▶ [What you need to do]:
With pictures left out, retype exactly the lines from the one containing "- Django (5/5)" through the final line of the entries.

▶ [Document images with source code]:
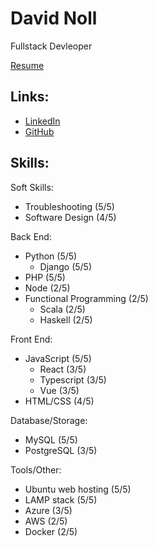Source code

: 
# David Noll

Fullstack Devleoper

[Resume](./pdf/DavidNoll-Resume.pdf)

Links:
---
- [LinkedIn](https://www.linkedin.com/feed/)
- [GitHub](https://github.com/davidmnoll/)

Skills:
---
Soft Skills:
- Troubleshooting (5/5)
- Software Design (4/5)
<!-- - TDD (2/5) -->

Back End:
- Python (5/5)
    - Django (5/5)
    <!-- - Pytest (4/5) -->
- PHP (5/5)
    <!-- - Laravel (3/5) -->
    <!-- - Yii (4/5) -->
- Node (2/5)
    <!-- - Express (2/5) -->
- Functional Programming (2/5)
    - Scala (2/5)
    - Haskell (2/5)

Front End:
- JavaScript (5/5)
    - React (3/5)
    - Typescript (3/5)
    - Vue (3/5)
    <!-- - Redux/Vuex (2/5) -->
- HTML/CSS (4/5)
<!-- - Design (2/5) -->

Database/Storage:
- MySQL (5/5)
- PostgreSQL (3/5)
<!-- - Mongo (1/5) -->
<!-- - Redis (1/5) -->

Tools/Other:
- Ubuntu web hosting (5/5)
- LAMP stack (5/5)
- Azure (3/5)
- AWS (2/5)
- Docker (2/5)
<!-- - Selenium (3/5) -->
<!-- - Heroku (3/5) -->
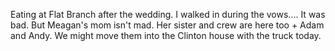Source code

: Eating at Flat Branch after the wedding. I walked in during the vows....  It was bad. But Meagan's mom isn't mad. Her sister and crew are here too + Adam and Andy. We might move them into the Clinton house with the truck today.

▶ [Exercise response]:
    - Django (5/5)
    <!-- - Pytest (4/5) -->
- PHP (5/5)
    <!-- - Laravel (3/5) -->
    <!-- - Yii (4/5) -->
- Node (2/5)
    <!-- - Express (2/5) -->
- Functional Programming (2/5)
    - Scala (2/5)
    - Haskell (2/5)

Front End:
- JavaScript (5/5)
    - React (3/5)
    - Typescript (3/5)
    - Vue (3/5)
    <!-- - Redux/Vuex (2/5) -->
- HTML/CSS (4/5)
<!-- - Design (2/5) -->

Database/Storage:
- MySQL (5/5)
- PostgreSQL (3/5)
<!-- - Mongo (1/5) -->
<!-- - Redis (1/5) -->

Tools/Other:
- Ubuntu web hosting (5/5)
- LAMP stack (5/5)
- Azure (3/5)
- AWS (2/5)
- Docker (2/5)
<!-- - Selenium (3/5) -->
<!-- - Heroku (3/5) -->
Source code

: Eating at Flat Branch after the wedding. I walked in during the vows....  It was bad. But Meagan's mom isn't mad. Her sister and crew are here too + Adam and Andy. We might move them into the Clinton house with the truck today.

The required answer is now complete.